WITHOUT WARNING
By Eugenia West

 

Publishers Weekly:

This engaging start of a new series, West's first novel since 1979's The Ancestors Cry Out, introduces former opera star and blueblood Emma Streat. Emma's husband, Lewis, CEO of a defense company, has grown terse and paranoid of late, increasingly concerned with security and refusing to tell Emma what's bothering him. On a trip to London, Emma demands to know what's happening, but Lewis only tells her there's a problem with a new weapons project. Shortly after their return to Connecticut, Lewis dies in a suspicious accident. Emma heads back to London to investigate and soon learns of a second death, then a third. Though attempts are made on her own life, she remains determined to learn who murdered her husband and why. West spins a plausible tale, and flawed, grieving Emma makes an appealing heroine.

 

The Oklahoman:

When Emma Streat's successful executive husband was killed in a hit and run, she decides to find the killer. She was determined to discover who shattered their quiet life no matter the cost. The search plunges the former opera singer into the international high tech world where new inventions could become a global threat.

She becomes involved with a British peer who specializes in smoking out spies. Two physicists are murdered and a key notebook is stolen. Threats on her life increase and her search spirals into a terrifying and shocking end. This gripping story is outstanding in every aspect of an intriguing mystery - plot, suspense, characterization and thrilling finale - a very good one.

 

Richmond Times Dispatch:

Mysteries about strong women are nothing new, but Eugenia Lovett West provides a page turner of a twist in her first mystery, “Without Warning.”

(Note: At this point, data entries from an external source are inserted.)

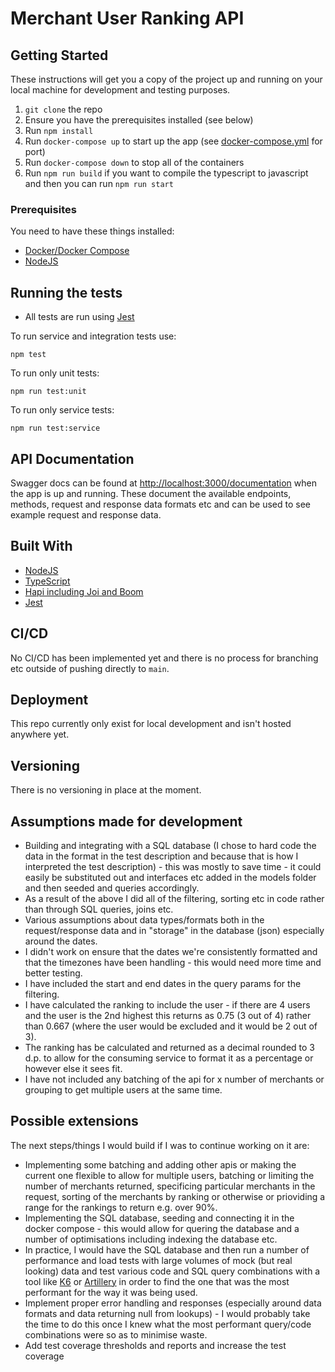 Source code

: # Merchant User Ranking API

## Getting Started

These instructions will get you a copy of the project up and running on your local machine for development and testing purposes. 

1. `git clone` the repo
2. Ensure you have the prerequisites installed (see below)
3. Run `npm install`
4. Run `docker-compose up` to start up the app (see [docker-compose.yml](./docker-compose.yml) for port)
4. Run `docker-compose down` to stop all of the containers
5. Run `npm run build` if you want to compile the typescript to javascript and then you can run `npm run start`

### Prerequisites

You need to have these things installed:
- [Docker/Docker Compose](https://www.docker.com/)
- [NodeJS](https://nodejs.org/en/)

## Running the tests

- All tests are run using [Jest](https://jestjs.io/)

To run service and integration tests use:

```
npm test
```

To run only unit tests:

```
npm run test:unit
```


To run only service tests:

```
npm run test:service
```

## API Documentation

Swagger docs can be found at [http://localhost:3000/documentation](http://localhost:3000/documentation) when the app is up and running. These document the available endpoints, methods, request and response data formats etc and can be used to see example request and response data.

## Built With

* [NodeJS](https://nodejs.org/en/)
* [TypeScript](https://www.typescriptlang.org/)
* [Hapi including Joi and Boom](https://hapi.dev/)
* [Jest](https://jestjs.io/en/)

## CI/CD

No CI/CD has been implemented yet and there is no process for branching etc outside of pushing directly to `main`.

## Deployment

This repo currently only exist for local development and isn't hosted anywhere yet.

## Versioning

There is no versioning in place at the moment.


## Assumptions made for development

- Building and integrating with a SQL database (I chose to hard code the data in the format in the test description and because that is how I interpreted the test description) - this was mostly to save time - it could easily be substituted out and interfaces etc added in the models folder and then seeded and queries accordingly.
- As a result of the above I did all of the filtering, sorting etc in code rather than through SQL queries, joins etc.
- Various assumptions about data types/formats both in the request/response data and in "storage" in the database (json) especially around the dates.
- I didn't work on ensure that the dates we're consistently formatted and that the timezones have been handling - this would need more time and better testing.
- I have included the start and end dates in the query params for the filtering.
- I have calculated the ranking to include the user - if there are 4 users and the user is the 2nd highest this returns as 0.75 (3 out of 4) rather than 0.667 (where the user would be excluded and it would be 2 out of 3).
- The ranking has be calculated and returned as a decimal rounded to 3 d.p. to allow for the consuming service to format it as a percentage or however else it sees fit.
- I have not included any batching of the api for x number of merchants or grouping to get multiple users at the same time.

## Possible extensions

The next steps/things I would build if I was to continue working on it are:
- Implementing some batching and adding other apis or making the current one flexible to allow for multiple users, batching or limiting the number of merchants returned, specificing particular merchants in the request, sorting of the merchants by ranking or otherwise or prioviding a range for the rankings to return e.g. over 90%.
- Implementing the SQL database, seeding and connecting it in the docker compose - this would allow for quering the database and a number of optimisations including indexing the database etc.
- In practice, I would have the SQL database and then run a number of performance and load tests with large volumes of mock (but real looking) data and test various code and SQL query combinations with a tool like [K6](https://k6.io/) or [Artillery](https://artillery.io/) in order to find the one that was the most performant for the way it was being used.
- Implement proper error handling and responses (especially around data formats and data returning null from lookups) - I would probably take the time to do this once I knew what the most performant query/code combinations were so as to minimise waste.
- Add test coverage thresholds and reports and increase the test coverage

Former opera star Emma Streat is living large in Connecticut: Her husband, Lewis, is a big success in the world of high tech, their two sons are in college and she’s a busy woman, not a sad empty-nester.

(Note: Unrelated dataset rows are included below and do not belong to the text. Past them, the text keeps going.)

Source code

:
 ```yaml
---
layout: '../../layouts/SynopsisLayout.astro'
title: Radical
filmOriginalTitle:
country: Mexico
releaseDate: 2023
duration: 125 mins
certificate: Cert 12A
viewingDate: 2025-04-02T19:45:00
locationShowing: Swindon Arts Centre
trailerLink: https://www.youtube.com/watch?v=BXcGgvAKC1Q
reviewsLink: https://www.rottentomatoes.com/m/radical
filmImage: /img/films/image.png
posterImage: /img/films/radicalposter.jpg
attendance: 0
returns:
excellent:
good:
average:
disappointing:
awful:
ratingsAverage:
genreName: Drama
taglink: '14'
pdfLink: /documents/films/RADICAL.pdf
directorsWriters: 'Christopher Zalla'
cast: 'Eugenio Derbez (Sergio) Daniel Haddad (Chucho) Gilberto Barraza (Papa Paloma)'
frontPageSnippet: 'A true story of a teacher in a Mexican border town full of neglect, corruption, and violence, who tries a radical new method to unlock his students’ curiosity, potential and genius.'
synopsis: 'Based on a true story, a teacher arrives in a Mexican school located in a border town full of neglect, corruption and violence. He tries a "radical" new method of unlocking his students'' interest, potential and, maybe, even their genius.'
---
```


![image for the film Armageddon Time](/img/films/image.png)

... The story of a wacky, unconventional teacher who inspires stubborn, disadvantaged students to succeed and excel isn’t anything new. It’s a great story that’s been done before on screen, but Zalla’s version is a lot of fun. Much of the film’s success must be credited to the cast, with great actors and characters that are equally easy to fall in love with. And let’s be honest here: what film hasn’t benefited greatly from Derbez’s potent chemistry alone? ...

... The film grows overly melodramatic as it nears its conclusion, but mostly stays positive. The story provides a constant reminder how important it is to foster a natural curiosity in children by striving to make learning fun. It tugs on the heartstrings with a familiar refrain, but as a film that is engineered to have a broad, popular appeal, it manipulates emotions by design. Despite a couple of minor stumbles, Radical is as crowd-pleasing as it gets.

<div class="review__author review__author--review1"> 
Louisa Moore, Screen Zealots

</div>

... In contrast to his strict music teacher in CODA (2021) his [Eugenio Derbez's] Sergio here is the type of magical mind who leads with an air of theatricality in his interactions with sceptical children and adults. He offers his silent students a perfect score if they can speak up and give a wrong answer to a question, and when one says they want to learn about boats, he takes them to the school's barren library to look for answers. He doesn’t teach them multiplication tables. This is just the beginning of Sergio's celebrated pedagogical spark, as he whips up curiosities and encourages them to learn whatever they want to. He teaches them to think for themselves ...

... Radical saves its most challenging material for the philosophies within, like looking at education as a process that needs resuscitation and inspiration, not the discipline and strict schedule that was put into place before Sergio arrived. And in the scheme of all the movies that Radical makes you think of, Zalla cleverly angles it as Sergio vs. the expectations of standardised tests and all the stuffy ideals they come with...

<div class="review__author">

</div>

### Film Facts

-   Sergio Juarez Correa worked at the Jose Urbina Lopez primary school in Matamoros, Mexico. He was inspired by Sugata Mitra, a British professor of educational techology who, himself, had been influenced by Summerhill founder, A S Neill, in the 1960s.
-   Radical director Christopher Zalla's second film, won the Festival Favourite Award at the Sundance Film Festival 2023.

But then Lewis is killed by a hit-and-run driver near their home, and Emma sets out to find his killer. Convinced that the murder has something to do with her husband’s business, she travels from Connecticut to the United Kingdom and back several times, all the while rubbing elbows with the aristocrats of the U.S. tech world and those of England’s old nobility.

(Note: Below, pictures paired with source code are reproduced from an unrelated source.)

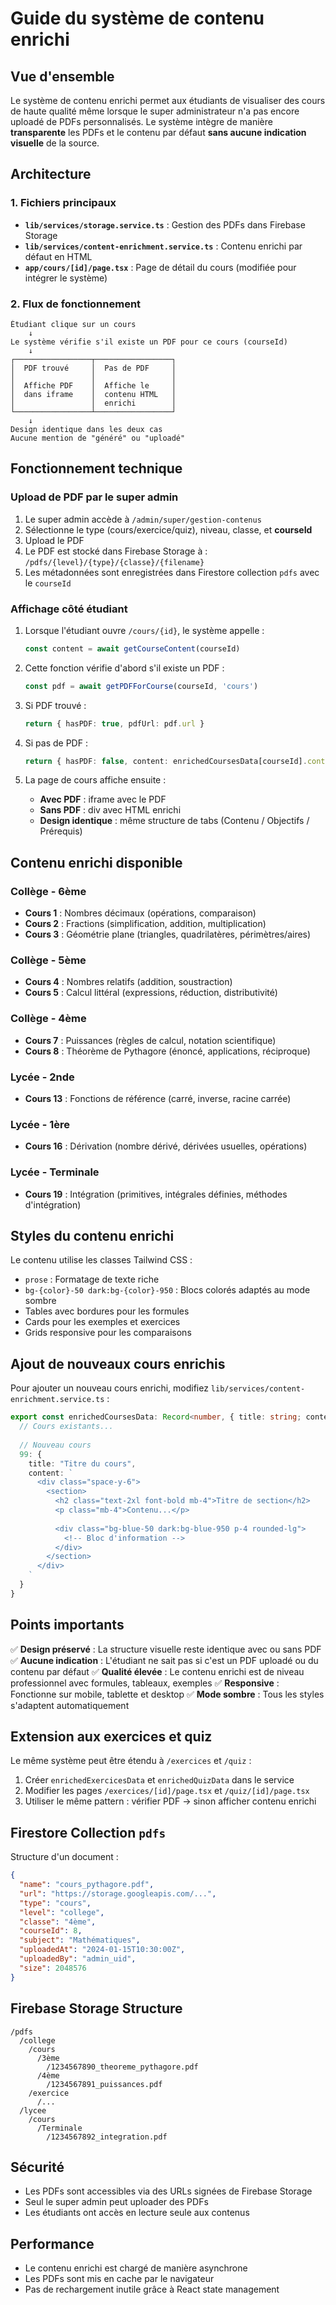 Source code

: # Guide du système de contenu enrichi

## Vue d'ensemble

Le système de contenu enrichi permet aux étudiants de visualiser des cours de haute qualité même lorsque le super administrateur n'a pas encore uploadé de PDFs personnalisés. Le système intègre de manière **transparente** les PDFs et le contenu par défaut **sans aucune indication visuelle** de la source.

## Architecture

### 1. Fichiers principaux

- **`lib/services/storage.service.ts`** : Gestion des PDFs dans Firebase Storage
- **`lib/services/content-enrichment.service.ts`** : Contenu enrichi par défaut en HTML
- **`app/cours/[id]/page.tsx`** : Page de détail du cours (modifiée pour intégrer le système)

### 2. Flux de fonctionnement

```
Étudiant clique sur un cours
    ↓
Le système vérifie s'il existe un PDF pour ce cours (courseId)
    ↓
┌─────────────────┬─────────────────┐
│  PDF trouvé     │  Pas de PDF     │
│                 │                 │
│  Affiche PDF    │  Affiche le     │
│  dans iframe    │  contenu HTML   │
│                 │  enrichi        │
└─────────────────┴─────────────────┘
    ↓
Design identique dans les deux cas
Aucune mention de "généré" ou "uploadé"
```

## Fonctionnement technique

### Upload de PDF par le super admin

1. Le super admin accède à `/admin/super/gestion-contenus`
2. Sélectionne le type (cours/exercice/quiz), niveau, classe, et **courseId**
3. Upload le PDF
4. Le PDF est stocké dans Firebase Storage à : `/pdfs/{level}/{type}/{classe}/{filename}`
5. Les métadonnées sont enregistrées dans Firestore collection `pdfs` avec le `courseId`

### Affichage côté étudiant

1. Lorsque l'étudiant ouvre `/cours/{id}`, le système appelle :
   ```typescript
   const content = await getCourseContent(courseId)
   ```

2. Cette fonction vérifie d'abord s'il existe un PDF :
   ```typescript
   const pdf = await getPDFForCourse(courseId, 'cours')
   ```

3. Si PDF trouvé :
   ```typescript
   return { hasPDF: true, pdfUrl: pdf.url }
   ```

4. Si pas de PDF :
   ```typescript
   return { hasPDF: false, content: enrichedCoursesData[courseId].content }
   ```

5. La page de cours affiche ensuite :
   - **Avec PDF** : iframe avec le PDF
   - **Sans PDF** : div avec HTML enrichi
   - **Design identique** : même structure de tabs (Contenu / Objectifs / Prérequis)

## Contenu enrichi disponible

### Collège - 6ème
- **Cours 1** : Nombres décimaux (opérations, comparaison)
- **Cours 2** : Fractions (simplification, addition, multiplication)
- **Cours 3** : Géométrie plane (triangles, quadrilatères, périmètres/aires)

### Collège - 5ème
- **Cours 4** : Nombres relatifs (addition, soustraction)
- **Cours 5** : Calcul littéral (expressions, réduction, distributivité)

### Collège - 4ème
- **Cours 7** : Puissances (règles de calcul, notation scientifique)
- **Cours 8** : Théorème de Pythagore (énoncé, applications, réciproque)

### Lycée - 2nde
- **Cours 13** : Fonctions de référence (carré, inverse, racine carrée)

### Lycée - 1ère
- **Cours 16** : Dérivation (nombre dérivé, dérivées usuelles, opérations)

### Lycée - Terminale
- **Cours 19** : Intégration (primitives, intégrales définies, méthodes d'intégration)

## Styles du contenu enrichi

Le contenu utilise les classes Tailwind CSS :
- `prose` : Formatage de texte riche
- `bg-{color}-50 dark:bg-{color}-950` : Blocs colorés adaptés au mode sombre
- Tables avec bordures pour les formules
- Cards pour les exemples et exercices
- Grids responsive pour les comparaisons

## Ajout de nouveaux cours enrichis

Pour ajouter un nouveau cours enrichi, modifiez `lib/services/content-enrichment.service.ts` :

```typescript
export const enrichedCoursesData: Record<number, { title: string; content: string }> = {
  // Cours existants...
  
  // Nouveau cours
  99: {
    title: "Titre du cours",
    content: `
      <div class="space-y-6">
        <section>
          <h2 class="text-2xl font-bold mb-4">Titre de section</h2>
          <p class="mb-4">Contenu...</p>
          
          <div class="bg-blue-50 dark:bg-blue-950 p-4 rounded-lg">
            <!-- Bloc d'information -->
          </div>
        </section>
      </div>
    `
  }
}
```

## Points importants

✅ **Design préservé** : La structure visuelle reste identique avec ou sans PDF
✅ **Aucune indication** : L'étudiant ne sait pas si c'est un PDF uploadé ou du contenu par défaut
✅ **Qualité élevée** : Le contenu enrichi est de niveau professionnel avec formules, tableaux, exemples
✅ **Responsive** : Fonctionne sur mobile, tablette et desktop
✅ **Mode sombre** : Tous les styles s'adaptent automatiquement

## Extension aux exercices et quiz

Le même système peut être étendu à `/exercices` et `/quiz` :

1. Créer `enrichedExercicesData` et `enrichedQuizData` dans le service
2. Modifier les pages `/exercices/[id]/page.tsx` et `/quiz/[id]/page.tsx`
3. Utiliser le même pattern : vérifier PDF → sinon afficher contenu enrichi

## Firestore Collection `pdfs`

Structure d'un document :
```json
{
  "name": "cours_pythagore.pdf",
  "url": "https://storage.googleapis.com/...",
  "type": "cours",
  "level": "college",
  "classe": "4ème",
  "courseId": 8,
  "subject": "Mathématiques",
  "uploadedAt": "2024-01-15T10:30:00Z",
  "uploadedBy": "admin_uid",
  "size": 2048576
}
```

## Firebase Storage Structure

```
/pdfs
  /college
    /cours
      /3ème
        /1234567890_theoreme_pythagore.pdf
      /4ème
        /1234567891_puissances.pdf
    /exercice
      /...
  /lycee
    /cours
      /Terminale
        /1234567892_integration.pdf
```

## Sécurité

- Les PDFs sont accessibles via des URLs signées de Firebase Storage
- Seul le super admin peut uploader des PDFs
- Les étudiants ont accès en lecture seule aux contenus

## Performance

- Le contenu enrichi est chargé de manière asynchrone
- Les PDFs sont mis en cache par le navigateur
- Pas de rechargement inutile grâce à React state management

Despite threats to her life, Emma will not be dissuaded as she ferrets out not only Lewis’ killer but also a mega-threat to the world. West makes all this believable and tells her story with style, with wit (Emma’s godmother’s voice “sounded like a tuba filled with gravel”) and with panache worthy of Ian Fleming.

 

Kingston Observer:

This is a smashing, sophisticated, confident series debut featuring the elegant Emma Streat, former opera star, now a housewife living quite grandly in Connecticut. When Emma’s husband, Lewis, a powerful CEO, is run down by a car on their secluded road, Emma determines to learn who killed him and why. Across the pond lives a scientist who has the answers to Emma’s many questions, so Emma heads to Europe only to become involved with security types and multiple murders. Lewis had alluded to problems at the office shortly before he died. Lewis’s company dealt in high-tech weapons, and he knew that the latest instrument of destruction would be too much for a world at war already. Resourceful though she is, Emma becomes embroiled in an unfamiliar world of the highest stakes and duplicity. If you enjoy the work of Nancy Geary who writes mysteries about the troubled wealthy, you’ll certainly enjoy Eugenia West.

 

Lyme Times:

Simply engaging from start to finish. Clearly a series on its way.